Demolition derbies were first held at various fairs, race tracks, and speedways by independent promoters in the 1950s. There are unconfirmed reports of events occurring as far back as the 1930s utilizing the abundant supply of worn-out Ford Model Ts. The originator of the concept for auto demolition derbies is disputed. One source says that Don Basile is often credited with inventing the demolition derby at the now demolished Carrell Speedway near Gardena, CA, in 1947. Another source states stock car racer Larry Mendelsohn created the concept for demolition derbies at New York State's Islip Speedway in 1958, after realizing many people favored wrecks to racing.

The sport's popularity grew throughout the 1960s, becoming a standard at county fairs and becoming a subculture nationwide. The popularity of demolition derbies also spread overseas. In 1963, a reported crowd of 20,000 packed into the Rowley Park Speedway in Adelaide to see Australia's first demolition derby. Due to the size of the crowd (about twice the venue capacity), the police closed the speedway's gates. The derby itself had over 75 entries and lasted for more than 100 minutes. Demolition derbies in Australia generally take place at speedways (usually on the opening or closing night of the season), with most cars being older model Australian-made sedans and wagons.

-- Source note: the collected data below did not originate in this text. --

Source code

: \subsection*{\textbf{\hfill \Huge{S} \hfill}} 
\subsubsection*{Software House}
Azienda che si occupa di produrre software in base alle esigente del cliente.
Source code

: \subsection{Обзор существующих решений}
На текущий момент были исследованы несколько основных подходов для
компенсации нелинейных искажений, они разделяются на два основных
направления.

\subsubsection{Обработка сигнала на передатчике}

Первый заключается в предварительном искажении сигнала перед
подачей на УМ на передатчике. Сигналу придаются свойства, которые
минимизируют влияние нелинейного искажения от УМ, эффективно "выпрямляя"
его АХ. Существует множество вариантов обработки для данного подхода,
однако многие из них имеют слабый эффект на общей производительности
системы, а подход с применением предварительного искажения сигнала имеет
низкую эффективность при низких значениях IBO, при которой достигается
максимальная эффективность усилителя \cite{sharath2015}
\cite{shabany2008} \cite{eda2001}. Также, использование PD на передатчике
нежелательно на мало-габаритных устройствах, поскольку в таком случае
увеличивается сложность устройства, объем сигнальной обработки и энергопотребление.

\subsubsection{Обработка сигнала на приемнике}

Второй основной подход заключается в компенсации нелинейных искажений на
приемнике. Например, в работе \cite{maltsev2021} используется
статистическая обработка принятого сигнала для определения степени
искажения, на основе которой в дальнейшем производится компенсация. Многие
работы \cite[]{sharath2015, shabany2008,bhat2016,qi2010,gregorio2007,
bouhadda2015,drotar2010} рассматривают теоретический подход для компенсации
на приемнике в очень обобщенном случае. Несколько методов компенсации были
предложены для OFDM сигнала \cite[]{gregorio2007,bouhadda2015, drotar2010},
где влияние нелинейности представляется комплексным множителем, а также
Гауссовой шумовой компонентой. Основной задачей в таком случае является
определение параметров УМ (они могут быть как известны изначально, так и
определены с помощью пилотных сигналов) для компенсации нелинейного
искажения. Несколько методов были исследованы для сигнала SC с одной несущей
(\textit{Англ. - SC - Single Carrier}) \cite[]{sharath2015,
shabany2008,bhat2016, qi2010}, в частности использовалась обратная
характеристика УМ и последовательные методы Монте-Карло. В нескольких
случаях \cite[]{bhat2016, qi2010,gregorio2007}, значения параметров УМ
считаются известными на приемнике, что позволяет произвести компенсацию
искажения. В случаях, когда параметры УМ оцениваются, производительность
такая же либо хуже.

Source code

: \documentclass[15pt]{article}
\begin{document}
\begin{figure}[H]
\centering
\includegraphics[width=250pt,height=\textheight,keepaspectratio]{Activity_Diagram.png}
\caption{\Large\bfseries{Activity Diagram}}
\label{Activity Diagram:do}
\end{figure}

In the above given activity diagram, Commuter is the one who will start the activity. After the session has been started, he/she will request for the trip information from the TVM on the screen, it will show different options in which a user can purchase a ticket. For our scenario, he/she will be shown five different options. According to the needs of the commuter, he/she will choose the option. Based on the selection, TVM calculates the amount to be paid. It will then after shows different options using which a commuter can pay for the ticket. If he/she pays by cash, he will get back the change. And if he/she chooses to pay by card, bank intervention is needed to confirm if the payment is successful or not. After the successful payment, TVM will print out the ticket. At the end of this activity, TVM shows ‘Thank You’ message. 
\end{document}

ABC's Wide World of Sports televised the World Championship Demolition Derby from the mid-1960s until 1992. In 1972, the Los Angeles Coliseum hosted a demolition derby with mint-condition late model cars driven by Mario Andretti, A. J. Foyt, and Bobby Unser. The popular ABC sitcom Happy Days included the character Pinky Tuscadero, a female professional demolition derby driver and occasional love interest to the show's most popular character, Arthur Fonzarelli. Folk-pop singer Jim Croce wrote and sung about the sport in one of his popular songs, "Rapid Roy (The Stock Car Boy)" on his 1972 album, You Don't Mess Around with Jim.

The sport's popularity peaked in the 1970s. But by the 1980s, the sport's popularity began to wane. With the demise of Wide World of Sports, television exposure of the event became scarce. In addition to safety concerns and the shortage of full-size vehicles, some felt that the sport had shown little change or innovation beyond its original premise.

In 1997, The Nashville Network (later part of CBS) returned demolition derby to national television in its TNN's Motor Madness series of various motor-sport events. Motor Madness derbies were primarily for broadcast and needed to fit into a time frame. Live demolition derbies could last indefinitely. Motor Madness changed the rules from last car running to largest number of offensive hits in a time frame. However, as part of MTV Networks' takeover of CBS Cable operations in 2000, demolition derbies, as well as the rest of the CBS motor-sports operations, were removed from programming as part of MTV's move to shut down the CBS Charlotte operation based at Lowe's Motor Speedway and generalize the network into a more broadly viewed channel. Pay per view was demolition derby's only national television outlet in the 2000s (decade). Two $50,000-to-win derbies were held in Widewater, Canada, from 2000-2001.

Later in the 2000s (decade), a proliferation of cable television shows about vehicle customizing occasionally showcased junked vehicles in bizarre competitions. Spike TV's Carpocalypse was a reality documentary series on variations of demolition derby filmed in Orlando, FLA. The Speed Channel also aired team demolition derbies in 2005. Cable TV's exposure has led to renewed interest in the demolition derby.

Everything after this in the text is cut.